Amazingly, Manuel Eichelberger and Simon Tanner say that all of this is possible without making any noticeable changes to the music, at least to the human ear. “Our goal was to ensure that there was no impact on listening pleasure,” Eichelberger explains in a release.
While the method is still very much being perfected, the two students say that so far they’ve been able to transfer up to 400 bits per second of data without the average listener noticing anything unusual about the music. However, researchers explain that most data transmissions will likely be around 200 bits, or 25 letters, per second, in order to guarantee a certain level of quality.
“In theory, it would be possible to transmit data much faster.
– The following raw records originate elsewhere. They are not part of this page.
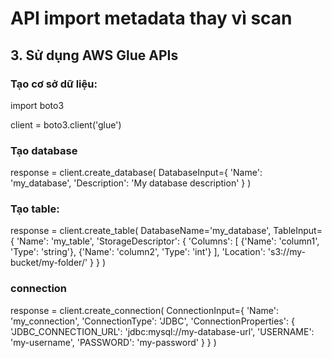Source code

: # API import metadata thay vì scan
## 3. Sử dụng AWS Glue APIs
### Tạo cơ sở dữ liệu:

import boto3

client = boto3.client('glue')

### Tạo database
response = client.create_database(
    DatabaseInput={
        'Name': 'my_database',
        'Description': 'My database description'
    }
)


### Tạo table:

response = client.create_table(
    DatabaseName='my_database',
    TableInput={
        'Name': 'my_table',
        'StorageDescriptor': {
            'Columns': [
                {'Name': 'column1', 'Type': 'string'},
                {'Name': 'column2', 'Type': 'int'}
            ],
            'Location': 's3://my-bucket/my-folder/'
        }
    }
)

### connection

response = client.create_connection(
    ConnectionInput={
        'Name': 'my_connection',
        'ConnectionType': 'JDBC',
        'ConnectionProperties': {
            'JDBC_CONNECTION_URL': 'jdbc:mysql://my-database-url',
            'USERNAME': 'my-username',
            'PASSWORD': 'my-password'
        }
    }
)
#
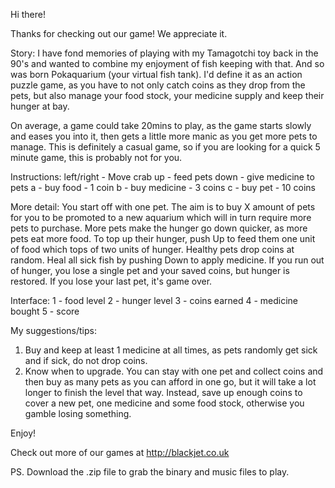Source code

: Hi there!

Thanks for checking out our game! We appreciate it.

Story:
I have fond memories of playing with my Tamagotchi toy back in the 90's and wanted to combine my enjoyment of fish keeping with that. And so was born Pokaquarium (your virtual fish tank). 
I'd define it as an action puzzle game, as you have to not only catch coins as they drop from the pets, but also manage your food stock, your medicine supply and keep their hunger at bay.

On average, a game could take 20mins to play, as the game starts slowly and eases you into it, then gets a little more manic as you get more pets to manage. 
This is definitely a casual game, so if you are looking for a quick 5 minute game, this is probably not for you.

Instructions:
left/right - Move crab
up - feed pets
down - give medicine to pets
a - buy food - 1 coin
b - buy medicine - 3 coins
c - buy pet - 10 coins

More detail:
You start off with one pet. The aim is to buy X amount of pets for you to be promoted to a new aquarium which will in turn require more pets to purchase.
More pets make the hunger go down quicker, as more pets eat more food.
To top up their hunger, push Up to feed them one unit of food which tops of two units of hunger.
Healthy pets drop coins at random. 
Heal all sick fish by pushing Down to apply medicine.
If you run out of hunger, you lose a single pet and your saved coins, but hunger is restored. If you lose your last pet, it's game over.

Interface:
1 - food level
2 - hunger level
3 - coins earned
4 - medicine bought
5 - score

My suggestions/tips:
1. Buy and keep at least 1 medicine at all times, as pets randomly get sick and if sick, do not drop coins.
2. Know when to upgrade. You can stay with one pet and collect coins and then buy as many pets as you can afford in one go, but it will take a lot longer to finish the level that way. 
Instead, save up enough coins to cover a new pet, one medicine and some food stock, otherwise you gamble losing something.

Enjoy!

Check out more of our games at http://blackjet.co.uk

PS. Download the .zip file to grab the binary and music files to play.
But the higher the transfer rate, the sooner the data becomes perceptible as interfering sound, or data quality suffers,” Tanner says.
Eichelberger and Tanner say that they are able to hide the data within music by overlaying the dominant notes in a song with two marginally deeper and two marginally higher notes. Additionally, they also add a few slightly deeper and higher notes to the music’s harmonics. While human ears can’t pick up these extremely discreet musical additions, its within these notes that researchers carry the data. We can’t hear the difference, but smartphones and other electronics can.
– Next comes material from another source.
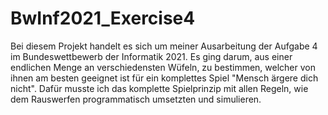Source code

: # BwInf2021_Exercise4
Bei diesem Projekt handelt es sich um meiner Ausarbeitung der Aufgabe 4 im Bundeswettbewerb der Informatik 2021. Es ging darum, aus einer endlichen Menge an verschiedensten Wüfeln, zu bestimmen, welcher von ihnen am besten geeignet ist für ein komplettes Spiel "Mensch ärgere dich nicht". Dafür musste ich das komplette Spielprinzip mit allen Regeln, wie dem Rauswerfen programmatisch umsetzten und simulieren.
“When we hear a loud note, we don’t notice quieter notes with a slightly higher or lower frequency,” Eichelberger comments. “That means we can use the dominant, loud notes in a piece of music to hide the acoustic data transfer.”
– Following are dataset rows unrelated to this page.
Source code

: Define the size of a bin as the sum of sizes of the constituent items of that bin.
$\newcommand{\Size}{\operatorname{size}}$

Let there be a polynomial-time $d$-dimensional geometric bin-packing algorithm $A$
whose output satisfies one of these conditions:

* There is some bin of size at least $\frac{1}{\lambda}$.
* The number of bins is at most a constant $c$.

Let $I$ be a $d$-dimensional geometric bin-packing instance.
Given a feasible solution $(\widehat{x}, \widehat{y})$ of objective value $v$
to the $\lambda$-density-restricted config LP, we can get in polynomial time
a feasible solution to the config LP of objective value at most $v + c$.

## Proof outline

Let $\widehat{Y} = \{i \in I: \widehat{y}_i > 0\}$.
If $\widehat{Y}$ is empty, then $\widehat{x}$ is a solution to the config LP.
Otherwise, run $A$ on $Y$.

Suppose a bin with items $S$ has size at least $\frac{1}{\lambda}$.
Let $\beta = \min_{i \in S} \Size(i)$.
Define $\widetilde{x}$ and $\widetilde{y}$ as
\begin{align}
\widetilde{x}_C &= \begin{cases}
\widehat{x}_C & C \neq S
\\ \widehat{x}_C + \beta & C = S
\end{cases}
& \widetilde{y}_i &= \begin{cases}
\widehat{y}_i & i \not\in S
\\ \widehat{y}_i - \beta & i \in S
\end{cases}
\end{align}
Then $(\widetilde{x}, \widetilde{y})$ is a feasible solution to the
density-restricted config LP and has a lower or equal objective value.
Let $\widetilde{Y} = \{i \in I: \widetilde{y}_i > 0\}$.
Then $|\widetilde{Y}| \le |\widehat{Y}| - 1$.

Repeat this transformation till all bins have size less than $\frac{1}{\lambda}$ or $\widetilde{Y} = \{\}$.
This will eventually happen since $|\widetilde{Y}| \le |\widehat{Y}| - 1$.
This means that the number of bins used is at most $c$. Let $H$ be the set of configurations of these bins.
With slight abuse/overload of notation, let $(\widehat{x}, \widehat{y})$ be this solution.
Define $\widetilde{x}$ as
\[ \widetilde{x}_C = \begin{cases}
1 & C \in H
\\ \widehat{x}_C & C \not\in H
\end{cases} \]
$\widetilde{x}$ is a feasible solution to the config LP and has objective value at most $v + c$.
Subsequently, the best music for these transfers tend to be songs with more dominant, louder musical notes. For example, a pop song would be more suitable than a subdued, classical piece of music.
Researchers say their new approach is very different from the well established RDS method used in car radios to transmit and display radio station’s names and song details. “With RDS, the data is transmitted using FM radio waves. In other words, data is sent from the FM transmitter to the radio device,” Tanner comments. “What we’re doing is embedding the data in the music itself – transmitting data from the loudspeaker to the mic.”
The study was presented at the 44th IEEE International Conference on Acoustics, Speech and Signal Processing.